Relais & Chateaux Hotels in Texas
In Texas, where things are never done at half measure, two luxury hotels purvey the fine art of living on a grand scale. One transports you to the gilded era of Old New Orleans, where white-gloved waiters bear canapés on hefty silver platters. The other whisks you off to the tranquil seclusion of an exclusive ranch and resort, where its exquisite Spanish interiors are matched only by the wild beauty of the land. They may be worlds apart, but they share a common bond as the only establishments in the state belonging to the prestigious Relais & Châteaux. This is a rarefied circle of independently owned and operated hotels around the globe that uphold the strictest standards of personal service, amid an idyllic and luxurious backdrop.
Hôtel St. Germaine
A declared historic landmark, this charming three-story Queen Anne mansion just north of downtown Dallas has been a retreat for the discriminating set, from Prince Albert of Monaco to Oscar de la Renta to Martha Stewart. Built in 1906 as the residence of a prominent family, the iconic house along Maple Avenue, then known as Millionaires’ Row, was transformed into a boutique hotel in 1991. Proprietress and Louisiana-native Claire Heymann furnished all seven suites with the elegant trappings of a turn-of-the-century New Orleans address, without sacrificing modern conveniences. Although no two suites are alike, each is lushly appointed with a canopied feather bed, a soak tub or a Jacuzzi, a working fireplace and French antiques, as well as a fax machine and high-speed wireless Internet. The premier suite boasts a 19th-century Mallard king-size bed framed by a vaulted ceiling; while the most popular has a separate sitting room anchored by a Napoleon III campaign daybed.
The opulent dining room is a visual feast in itself. Adorned by a dripping chandelier and a 200-year-old Aubusson tapestry, it overlooks the hotel’s French Quarter-style courtyard through a bay of gracefully draped windows. The restaurant welcomes guests and non-guests alike; however, getting a seat at the AAA Four-Diamond-award winner might prove difficult, since reservations are often filled days to weeks ahead. The prix fixe full-service European meal, covering seven to eight courses, is served on a precisely laid table of antique silverware, heirloom Limoges china and Waterford wineglasses over Frette linen. The gourmet menu changes regularly, but expect a fare as decadent as lobster mousseline, seared foie gras and Colorado lamb chop on goat cheese polenta. Gentlemen are required to wear jacket and tie.

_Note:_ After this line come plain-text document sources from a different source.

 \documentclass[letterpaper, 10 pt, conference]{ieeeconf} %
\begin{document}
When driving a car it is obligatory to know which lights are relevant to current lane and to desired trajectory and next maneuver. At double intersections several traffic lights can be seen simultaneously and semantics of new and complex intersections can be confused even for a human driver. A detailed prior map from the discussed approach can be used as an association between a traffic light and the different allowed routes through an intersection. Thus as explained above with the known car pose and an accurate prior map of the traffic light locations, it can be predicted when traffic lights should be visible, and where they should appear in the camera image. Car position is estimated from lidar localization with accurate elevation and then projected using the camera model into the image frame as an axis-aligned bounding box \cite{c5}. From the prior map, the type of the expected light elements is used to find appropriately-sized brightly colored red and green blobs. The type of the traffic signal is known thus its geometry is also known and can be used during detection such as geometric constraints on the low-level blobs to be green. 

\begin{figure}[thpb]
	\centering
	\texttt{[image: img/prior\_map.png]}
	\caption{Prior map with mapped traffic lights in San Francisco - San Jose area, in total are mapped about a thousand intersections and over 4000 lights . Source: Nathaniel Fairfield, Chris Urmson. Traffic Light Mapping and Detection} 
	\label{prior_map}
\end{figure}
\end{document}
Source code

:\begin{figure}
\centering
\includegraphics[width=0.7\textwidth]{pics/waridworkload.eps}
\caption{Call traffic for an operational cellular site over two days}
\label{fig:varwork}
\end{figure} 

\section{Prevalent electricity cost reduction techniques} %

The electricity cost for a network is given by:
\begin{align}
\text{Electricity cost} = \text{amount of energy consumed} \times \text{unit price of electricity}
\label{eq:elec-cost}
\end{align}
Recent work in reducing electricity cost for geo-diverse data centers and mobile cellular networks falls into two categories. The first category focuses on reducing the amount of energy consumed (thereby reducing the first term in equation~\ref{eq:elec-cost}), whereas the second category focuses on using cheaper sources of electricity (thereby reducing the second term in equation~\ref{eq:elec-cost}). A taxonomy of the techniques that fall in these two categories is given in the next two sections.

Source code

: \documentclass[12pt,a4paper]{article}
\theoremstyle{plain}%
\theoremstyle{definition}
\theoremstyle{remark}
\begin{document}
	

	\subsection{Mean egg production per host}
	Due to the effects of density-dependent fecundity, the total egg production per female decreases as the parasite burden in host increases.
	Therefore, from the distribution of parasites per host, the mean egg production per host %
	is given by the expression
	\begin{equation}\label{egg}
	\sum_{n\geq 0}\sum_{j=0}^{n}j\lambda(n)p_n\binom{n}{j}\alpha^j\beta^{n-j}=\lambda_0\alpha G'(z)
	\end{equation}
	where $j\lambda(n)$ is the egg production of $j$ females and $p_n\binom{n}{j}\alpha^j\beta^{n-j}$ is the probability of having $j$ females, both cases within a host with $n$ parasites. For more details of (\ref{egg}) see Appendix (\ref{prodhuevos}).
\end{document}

The hotel is a popular weekend getaway for Dallasites who don’t want to travel out of town. On an evening of concert or theater, city folks unwind over caviar and oysters Rockefeller at the Champagne bar where more than 130 labels are on stock.
The Inn at Dos Brisas
At this 313-acre resort and ranch, nestled on the eastern foothills of Central Texas Hill Country, being cut off from civilization is the perfect excuse for ultimate indulgence. Less than an hour drive from Austin or Houston, it’s a bucolic paradise of rolling meadows, winding creeks and verdant pastures where horses roam. The Inn has only 10 rooms, but they are palatial in comparison to most resort accommodations. Each of the six 1,795-square-foot haciendas is designed like a private residence, with lofty cathedral ceiling and French oak floors, a stone fireplace and a flat-screen HD TV in both bedroom and living rooms, a king-size outdoor shower and an enclosed porch and patio with a heated plunge pool. The spacious bathroom, equipped with his and her sinks, are furnished with L’Occitaine en Provence toiletries; and the beds are made with 1,200-count Egyptian cotton sheets. Of course no luxurious abode is complete without a jetted soaking tub, a walk-in closet, a dressing room and a powder room at the foyer. For shorter stays, guests often check in to any of the four smaller 750-square-foot casitas. Whichever suite you choose, you have a personal golf cart to use throughout your stay.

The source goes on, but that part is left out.